2. You're mostly on your own. There are powerful benevolent and neutral NPCs but they generally act as patrons and when you're actually adventuring, you're largely on your own. Mordenkainen may hire you to recover the Machine of Lum the Mad, but you won't find him wandering the countryside, meddling in affairs. This is because he's busy finding some way to get Gnarl Glittergold and Kurtulmak to kill each other to maintain the balance.
3. Active forces of Neutrality. There are neutral groups working actively to maintain the balance, who may help either side as appropriate. Mind you, as per rule 1, the PCs may eventually turn them into kibble if they try to balance things at the expense of the PCs. Maybe not immediately, but payback will be possible.
4. Normal life is low magic; PCs move from slightly less low magic to high magic over their careers. The average person may be able to get the priest to heal him or go to a local minor wizard to get something mended, but magical items are rare except in the hands of adventurers and powerful NPCs or in the largest cities. However, as adventurers grow more powerful, they will increasingly thwart creatures from other planes, find and pillage evil temples full of magic, find crashed alien spaceships so they can arm themselves with lasers and reflec armor, take apparati of Kwalish for a joyride across the Nyr Dyv, etc. Eventually the PCs will be able to take on demon lords, Iuz, Zagyg, etc.
5. A mix of civilized societies and points of light. Some parts of Greyhawk are pretty civilized, if not necessarily NICE. You can travel around Keoland with little danger of surprise orc attack or roof dragons. Other places like the Wild Coast, the Greyhawk area, the lands of Iuz, etc, are very points-of-light.
6. Politics, adventure, war. Because of 5, you can use high level politics in a game to help set up adventures, or act as if every place is a threatened hamlet/town in need of your help with no real background politics, depending on where you set things.
7. Human-centric. Humans dominate the World of Greyhawk; everyone else is supporting cast in terms of world importance, though demihuman PCs should be as important as any other PC. But most kingdoms are dominated by humans, while the demihumans tend to dominate only in small enclaves like Celene.
8. Certain Greyhawk Gods: A lot of the Greyhawk pantheon is nice to have, but really don't figure very strongly in the published materials, especially the adventures. Saint Cuthbert, Pelor, Tharzidun, Iuz, Wee Jas, Vecna, Hextor, Heironeous, Nerull, Eirynthul (I know I botched his name). Maybe Istus. Most of the rest seem pretty marginal to me.

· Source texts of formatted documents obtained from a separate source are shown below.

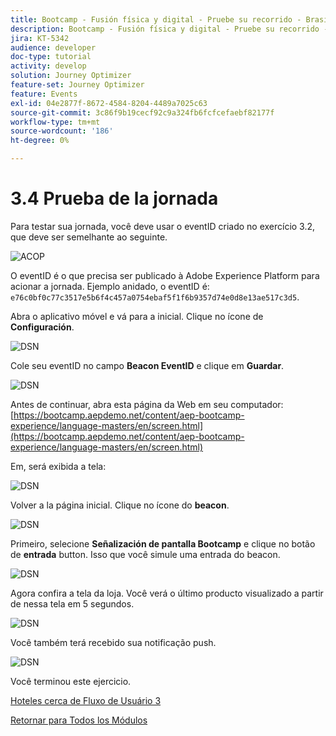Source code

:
 ```yaml
---
title: Bootcamp - Fusión física y digital - Pruebe su recorrido - Brasil
description: Bootcamp - Fusión física y digital - Pruebe su recorrido - Brasil
jira: KT-5342
audience: developer
doc-type: tutorial
activity: develop
solution: Journey Optimizer
feature-set: Journey Optimizer
feature: Events
exl-id: 04e2877f-8672-4584-8204-4489a7025c63
source-git-commit: 3c86f9b19cecf92c9a324fb6fcfcefaebf82177f
workflow-type: tm+mt
source-wordcount: '186'
ht-degree: 0%

---
```


# 3.4 Prueba de la jornada

Para testar sua jornada, você deve usar o eventID criado no exercício 3.2, que deve ser semelhante ao seguinte.

![ACOP](./images/payloadeventID.png)

O eventID é o que precisa ser publicado à Adobe Experience Platform para acionar a jornada. Ejemplo anidado, o eventID é:
`e76c0bf0c77c3517e5b6f4c457a0754ebaf5f1f6b9357d74e0d8e13ae517c3d5`.

Abra o aplicativo móvel e vá para a inicial. Clique no ícone de **Configuración**.

![DSN](./images/appsett.png)

Cole seu eventID no campo **Beacon EventID** e clique em **Guardar**.

![DSN](./images/beacon1.png)

Antes de continuar, abra esta página da Web em seu computador: [https://bootcamp.aepdemo.net/content/aep-bootcamp-experience/language-masters/en/screen.html](https://bootcamp.aepdemo.net/content/aep-bootcamp-experience/language-masters/en/screen.html)

Em, será exibida a tela:

![DSN](./images/screen1.png)

Volver a la página inicial. Clique no ícone do **beacon**.

![DSN](./images/app23.png)

Primeiro, selecione **Señalización de pantalla Bootcamp** e clique no botão de **entrada** button. Isso que você simule uma entrada do beacon.

![DSN](./images/app21.png)

Agora confira a tela da loja. Você verá o último producto visualizado a partir de nessa tela em 5 segundos.

![DSN](./images/beacon3.png)

Você também terá recebido sua notificação push.

![DSN](./images/beacon2.png)

Você terminou este ejercicio.

[Hoteles cerca de Fluxo de Usuário 3](./uc3.md)

[Retornar para Todos los Módulos](../../overview.md)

9. High to Late Medieval Culture. Greyhawk has not yet moved into the Renaissance and some parts are a lot earlier than that. Much of the rest of the world is completely unknown as trade with places outside the Flaness largely doesn't exist. A lot of societies are feudal to semi-feudal or else tribal.
10. This is my controversial one: Vancian Magic is not essential. I'm going to argue that, in fact, Vancian Magic is not essential to Greyhawk, but would instead count as a second-tier quality, nice to have but not essential the way I think my other points are. There is only one aspect of Vancian magic which is essential to Greyhawk--Named Spells. Bigby's Crushing Hand, Mordenkainen's Faithful Hound, Leomund's Tiny Hut, etc. These say Greyhawk to me, and the existence of a fair number of them helps one think about what's important to their makers. Here's the one place where I really go blort on how to work this in a 4E game. Most of the points above I think will work fine in 4E, but this one, I don't know.
Here's an example of the wrong way to make a 4E Greyhawk campaign:
Flunkies of Mordenkainen:
- Opening: Mordenkainen approaches the PCs in a bar, offering to employ them as his flunkies. If the PCs say no, he powergames them into submission.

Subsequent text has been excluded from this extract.